## Your task
Across all the entries, how many lines hold "bookings"? Answer with that number and nothing else.

########################################

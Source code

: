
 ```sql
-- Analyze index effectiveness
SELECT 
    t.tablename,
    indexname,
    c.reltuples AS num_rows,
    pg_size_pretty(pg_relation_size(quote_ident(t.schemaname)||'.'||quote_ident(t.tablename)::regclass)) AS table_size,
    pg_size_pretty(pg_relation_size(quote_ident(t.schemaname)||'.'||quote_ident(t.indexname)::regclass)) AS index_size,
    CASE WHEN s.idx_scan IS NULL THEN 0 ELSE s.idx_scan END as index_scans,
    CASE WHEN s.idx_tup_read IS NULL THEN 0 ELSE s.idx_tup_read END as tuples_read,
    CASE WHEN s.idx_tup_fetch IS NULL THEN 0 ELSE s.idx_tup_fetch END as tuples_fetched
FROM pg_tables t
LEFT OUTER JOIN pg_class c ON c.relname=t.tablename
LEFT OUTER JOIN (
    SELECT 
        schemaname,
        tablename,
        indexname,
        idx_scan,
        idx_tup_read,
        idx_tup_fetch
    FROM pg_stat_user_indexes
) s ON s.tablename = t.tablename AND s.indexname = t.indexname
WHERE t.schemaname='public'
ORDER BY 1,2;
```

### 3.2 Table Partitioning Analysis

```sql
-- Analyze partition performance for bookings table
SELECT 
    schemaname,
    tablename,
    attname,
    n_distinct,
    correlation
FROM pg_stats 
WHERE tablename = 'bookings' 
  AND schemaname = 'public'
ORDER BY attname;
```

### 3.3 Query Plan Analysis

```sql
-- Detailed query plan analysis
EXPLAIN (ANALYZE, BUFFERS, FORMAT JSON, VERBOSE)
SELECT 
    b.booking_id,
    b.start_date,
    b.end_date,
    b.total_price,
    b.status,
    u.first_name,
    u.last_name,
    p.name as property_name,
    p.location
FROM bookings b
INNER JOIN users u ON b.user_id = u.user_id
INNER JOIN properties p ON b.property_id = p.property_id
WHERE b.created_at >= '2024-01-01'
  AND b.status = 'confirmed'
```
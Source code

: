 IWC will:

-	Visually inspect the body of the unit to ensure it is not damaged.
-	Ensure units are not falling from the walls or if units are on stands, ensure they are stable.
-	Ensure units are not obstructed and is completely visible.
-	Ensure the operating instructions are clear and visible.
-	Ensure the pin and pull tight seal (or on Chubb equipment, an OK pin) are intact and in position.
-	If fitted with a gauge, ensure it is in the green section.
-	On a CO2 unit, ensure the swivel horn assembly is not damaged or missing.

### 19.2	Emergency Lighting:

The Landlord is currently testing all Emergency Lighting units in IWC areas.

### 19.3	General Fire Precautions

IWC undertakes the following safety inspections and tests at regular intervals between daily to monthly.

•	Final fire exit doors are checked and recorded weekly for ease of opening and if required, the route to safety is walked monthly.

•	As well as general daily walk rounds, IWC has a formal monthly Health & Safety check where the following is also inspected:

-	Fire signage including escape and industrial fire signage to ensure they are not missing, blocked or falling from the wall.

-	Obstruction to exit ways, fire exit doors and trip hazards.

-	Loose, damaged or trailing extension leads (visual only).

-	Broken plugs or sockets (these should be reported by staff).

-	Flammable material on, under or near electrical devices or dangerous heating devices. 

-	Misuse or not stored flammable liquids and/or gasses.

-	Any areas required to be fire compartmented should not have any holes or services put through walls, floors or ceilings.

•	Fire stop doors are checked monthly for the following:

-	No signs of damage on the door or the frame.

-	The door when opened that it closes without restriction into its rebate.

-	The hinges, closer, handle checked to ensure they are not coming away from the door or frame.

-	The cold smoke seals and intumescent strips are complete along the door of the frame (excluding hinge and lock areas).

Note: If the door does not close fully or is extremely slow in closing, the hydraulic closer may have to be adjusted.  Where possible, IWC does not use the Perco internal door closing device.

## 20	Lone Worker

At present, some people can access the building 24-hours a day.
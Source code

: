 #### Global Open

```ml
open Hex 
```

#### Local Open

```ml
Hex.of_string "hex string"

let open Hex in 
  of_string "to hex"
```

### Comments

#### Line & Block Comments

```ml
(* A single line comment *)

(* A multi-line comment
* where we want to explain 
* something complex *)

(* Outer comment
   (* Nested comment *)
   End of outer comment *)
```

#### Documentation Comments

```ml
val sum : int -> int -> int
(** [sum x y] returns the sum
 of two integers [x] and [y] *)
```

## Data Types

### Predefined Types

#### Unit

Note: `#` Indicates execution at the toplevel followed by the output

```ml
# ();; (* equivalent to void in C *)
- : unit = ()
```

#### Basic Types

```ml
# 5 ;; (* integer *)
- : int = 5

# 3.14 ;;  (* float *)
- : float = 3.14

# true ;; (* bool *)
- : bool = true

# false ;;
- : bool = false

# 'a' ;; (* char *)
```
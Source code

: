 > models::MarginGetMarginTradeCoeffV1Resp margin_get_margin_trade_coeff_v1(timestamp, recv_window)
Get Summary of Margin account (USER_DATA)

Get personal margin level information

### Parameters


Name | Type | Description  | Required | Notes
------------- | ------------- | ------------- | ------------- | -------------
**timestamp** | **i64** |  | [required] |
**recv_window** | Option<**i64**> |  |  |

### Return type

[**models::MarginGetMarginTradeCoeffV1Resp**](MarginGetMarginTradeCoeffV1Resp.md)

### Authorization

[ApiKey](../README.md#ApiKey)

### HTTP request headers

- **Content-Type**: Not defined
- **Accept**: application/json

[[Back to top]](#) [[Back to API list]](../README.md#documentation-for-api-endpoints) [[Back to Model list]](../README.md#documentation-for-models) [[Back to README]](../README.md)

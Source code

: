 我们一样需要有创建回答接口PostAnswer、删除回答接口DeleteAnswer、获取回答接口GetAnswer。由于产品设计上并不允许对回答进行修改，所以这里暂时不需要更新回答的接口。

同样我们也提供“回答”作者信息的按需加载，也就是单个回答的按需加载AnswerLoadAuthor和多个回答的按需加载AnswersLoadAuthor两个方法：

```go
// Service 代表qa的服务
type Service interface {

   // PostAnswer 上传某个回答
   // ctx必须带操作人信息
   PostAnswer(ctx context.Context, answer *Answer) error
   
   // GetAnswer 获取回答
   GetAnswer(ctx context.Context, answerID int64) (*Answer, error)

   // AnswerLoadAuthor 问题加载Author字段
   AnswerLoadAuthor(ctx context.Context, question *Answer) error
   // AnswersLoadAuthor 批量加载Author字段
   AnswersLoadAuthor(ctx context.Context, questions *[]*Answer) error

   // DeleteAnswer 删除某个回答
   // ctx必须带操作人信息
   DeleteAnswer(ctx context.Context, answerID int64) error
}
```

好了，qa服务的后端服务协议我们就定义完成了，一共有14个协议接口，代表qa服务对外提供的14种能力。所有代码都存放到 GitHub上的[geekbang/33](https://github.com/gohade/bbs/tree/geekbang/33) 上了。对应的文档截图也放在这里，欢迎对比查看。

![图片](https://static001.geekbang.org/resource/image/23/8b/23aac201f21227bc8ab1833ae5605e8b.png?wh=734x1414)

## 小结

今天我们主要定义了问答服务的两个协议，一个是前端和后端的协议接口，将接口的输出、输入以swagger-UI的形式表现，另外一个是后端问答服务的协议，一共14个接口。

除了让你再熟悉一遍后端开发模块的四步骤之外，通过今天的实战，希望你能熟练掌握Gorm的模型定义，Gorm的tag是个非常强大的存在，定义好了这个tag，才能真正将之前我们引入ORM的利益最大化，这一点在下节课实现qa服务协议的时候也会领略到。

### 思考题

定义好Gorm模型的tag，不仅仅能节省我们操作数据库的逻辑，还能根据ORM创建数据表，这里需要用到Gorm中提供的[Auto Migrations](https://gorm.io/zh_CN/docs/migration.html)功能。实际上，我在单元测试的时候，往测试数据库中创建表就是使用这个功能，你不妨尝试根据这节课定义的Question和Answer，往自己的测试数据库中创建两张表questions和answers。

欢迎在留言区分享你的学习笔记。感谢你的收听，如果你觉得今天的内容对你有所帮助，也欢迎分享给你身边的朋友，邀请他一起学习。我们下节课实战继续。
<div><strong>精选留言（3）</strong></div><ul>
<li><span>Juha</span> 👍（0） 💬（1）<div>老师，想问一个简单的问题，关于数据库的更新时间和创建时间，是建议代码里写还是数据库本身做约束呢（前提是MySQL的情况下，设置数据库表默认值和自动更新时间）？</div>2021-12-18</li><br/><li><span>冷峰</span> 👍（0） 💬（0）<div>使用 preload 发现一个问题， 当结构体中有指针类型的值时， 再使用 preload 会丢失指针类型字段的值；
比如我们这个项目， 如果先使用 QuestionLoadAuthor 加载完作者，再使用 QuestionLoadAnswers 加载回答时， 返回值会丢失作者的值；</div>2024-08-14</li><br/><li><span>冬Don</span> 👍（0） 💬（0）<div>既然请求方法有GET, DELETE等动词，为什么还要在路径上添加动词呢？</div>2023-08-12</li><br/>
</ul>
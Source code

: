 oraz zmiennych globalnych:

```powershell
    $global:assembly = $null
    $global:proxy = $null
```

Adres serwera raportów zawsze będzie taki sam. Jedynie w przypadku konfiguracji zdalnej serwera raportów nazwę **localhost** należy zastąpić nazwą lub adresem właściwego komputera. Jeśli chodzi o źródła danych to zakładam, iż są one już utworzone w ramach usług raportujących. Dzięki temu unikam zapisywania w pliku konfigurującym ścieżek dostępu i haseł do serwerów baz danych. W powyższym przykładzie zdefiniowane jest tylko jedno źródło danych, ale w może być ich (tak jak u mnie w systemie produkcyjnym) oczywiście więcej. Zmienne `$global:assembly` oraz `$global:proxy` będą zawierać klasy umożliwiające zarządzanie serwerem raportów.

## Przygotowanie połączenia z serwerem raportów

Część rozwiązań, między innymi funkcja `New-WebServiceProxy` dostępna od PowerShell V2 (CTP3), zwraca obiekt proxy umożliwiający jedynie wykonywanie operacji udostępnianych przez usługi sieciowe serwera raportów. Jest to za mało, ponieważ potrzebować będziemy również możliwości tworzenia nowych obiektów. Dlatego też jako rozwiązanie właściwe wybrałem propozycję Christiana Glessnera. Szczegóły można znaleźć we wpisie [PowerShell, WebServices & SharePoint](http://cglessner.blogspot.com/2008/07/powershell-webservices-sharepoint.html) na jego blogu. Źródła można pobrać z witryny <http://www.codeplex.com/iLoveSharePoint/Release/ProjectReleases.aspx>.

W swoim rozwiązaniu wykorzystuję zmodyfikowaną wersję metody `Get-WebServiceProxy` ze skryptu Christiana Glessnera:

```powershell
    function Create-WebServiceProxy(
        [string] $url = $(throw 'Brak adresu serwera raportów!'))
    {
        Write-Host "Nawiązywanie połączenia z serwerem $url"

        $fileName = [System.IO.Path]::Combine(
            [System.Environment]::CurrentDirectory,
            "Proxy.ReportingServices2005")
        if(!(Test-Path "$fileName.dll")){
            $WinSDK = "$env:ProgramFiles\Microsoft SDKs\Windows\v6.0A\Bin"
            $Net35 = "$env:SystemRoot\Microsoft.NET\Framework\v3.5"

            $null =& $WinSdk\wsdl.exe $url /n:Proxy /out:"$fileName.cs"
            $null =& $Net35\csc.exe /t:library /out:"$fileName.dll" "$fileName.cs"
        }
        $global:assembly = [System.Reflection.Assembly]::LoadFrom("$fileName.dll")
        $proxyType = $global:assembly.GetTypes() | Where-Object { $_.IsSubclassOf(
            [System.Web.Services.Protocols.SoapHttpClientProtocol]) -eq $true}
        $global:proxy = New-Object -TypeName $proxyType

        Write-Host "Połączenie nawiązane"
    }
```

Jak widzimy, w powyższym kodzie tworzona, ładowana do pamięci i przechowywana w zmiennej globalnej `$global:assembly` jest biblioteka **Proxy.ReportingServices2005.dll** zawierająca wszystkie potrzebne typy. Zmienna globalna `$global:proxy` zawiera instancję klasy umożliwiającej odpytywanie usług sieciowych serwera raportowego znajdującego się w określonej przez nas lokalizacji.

########################################

## Expected output
3